The Edge of the World
On and on they trudged, mile upon mile. Crossdogs staggered and stumbled. The knee that he’d crocked all back in Brunt Boggart when he fell from the apple tree – why it buckled and bent. But still he kept on, for what could he do? The mother kept screeching, like as if he was her son – for how could she know, up there in the sky, who was carrying her at all? And the sun it beat down, then the rain it came falling and Crossdogs’ face was all matted with sweat and the trickle of eggs slithering down with every step he trod.
A cluster of crows came cawing around and a raddle of ferrets stalked after the eggs. Across the fields a lone fox bayed just as the day began to fade. Far away Crossdogs spied a light glinting. He bunched his fists and straightened his back and strode on towards it.
Scumknuckle
A while later, and a while later more, Scritch stood again on the far side of the market while the wifen pawed over the baubles laid out on the tray which he hung around his neck.
“Only the best,” he nodded and winked. “Only the best.
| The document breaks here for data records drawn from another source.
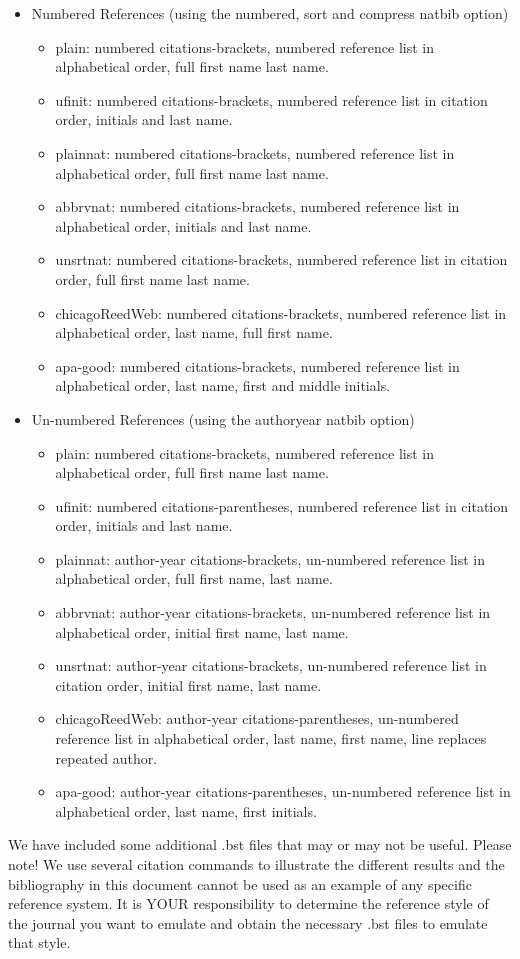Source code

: \begin{itemize}
\item Numbered References (using the numbered, sort and compress natbib option)
\begin{itemize}
\item plain: numbered citations-brackets, numbered reference list in alphabetical order, full first name last name.
\item ufinit: numbered citations-brackets, numbered reference list in citation order, initials and last name.
\item plainnat: numbered citations-brackets, numbered reference list in alphabetical order, full first name last name.
\item abbrvnat: numbered citations-brackets, numbered reference list in alphabetical order, initials and last name.
\item unsrtnat: numbered citations-brackets, numbered reference list in citation order, full first name last name.
\item chicagoReedWeb: numbered citations-brackets, numbered reference list in alphabetical order, last name, full first name.
\item apa-good: numbered citations-brackets, numbered reference list in alphabetical order, last name, first and middle initials.
\end{itemize}
\item Un-numbered References (using the authoryear natbib option)
\begin{itemize}
\item plain: numbered citations-brackets, numbered reference list in alphabetical order, full first name last name.
\item ufinit: numbered citations-parentheses, numbered reference list in citation order, initials and last name.
\item plainnat: author-year citations-brackets, un-numbered reference list in alphabetical order, full first name, last name.
\item abbrvnat: author-year citations-brackets, un-numbered reference list in alphabetical order, initial first name, last name.
\item unsrtnat: author-year citations-brackets, un-numbered reference list in citation order, initial first name, last name.
\item chicagoReedWeb: author-year citations-parentheses, un-numbered reference list in alphabetical order, last name, first name, line replaces repeated author.
\item apa-good: author-year citations-parentheses, un-numbered reference list in alphabetical order, last name, first initials.
\end{itemize}
\end{itemize}
We have included some additional .bst files that may or may not be useful. Please note! We use several citation commands to illustrate the different results and the bibliography in this document cannot be used as an example of any specific reference system. It is YOUR responsibility to  determine the reference style of the journal you want to emulate and obtain the necessary .bst files to emulate that style.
Anything that glistens, anything that shines.”
“This shines,” exclaimed a woman in a turquoise gown. “Shines like the necklace I was wearing yesterday.”
She glared at Scritch accusingly, but Scritch only shrugged.
“How can it be? If it was your necklace true, why then it would be round your neck and not here on my tray.”
Celanda
That night Ravenhair dreamt she was a bird, singing in a jewelled cage. Dreamt she watched Bodran, his sullen face, his sulking eyes. Dreamt that she might kiss him, although she could not, for the bars stood between them and she knew her beak would only peck at his beautiful puckered lips. And so she sang, but as she sang Bodran only hurled abuse at her and covered the cage with a discarded gown.
But it was his gown, and as she shook her feathers, beating her wings against the bars, she could smell his scent in the folds of satin.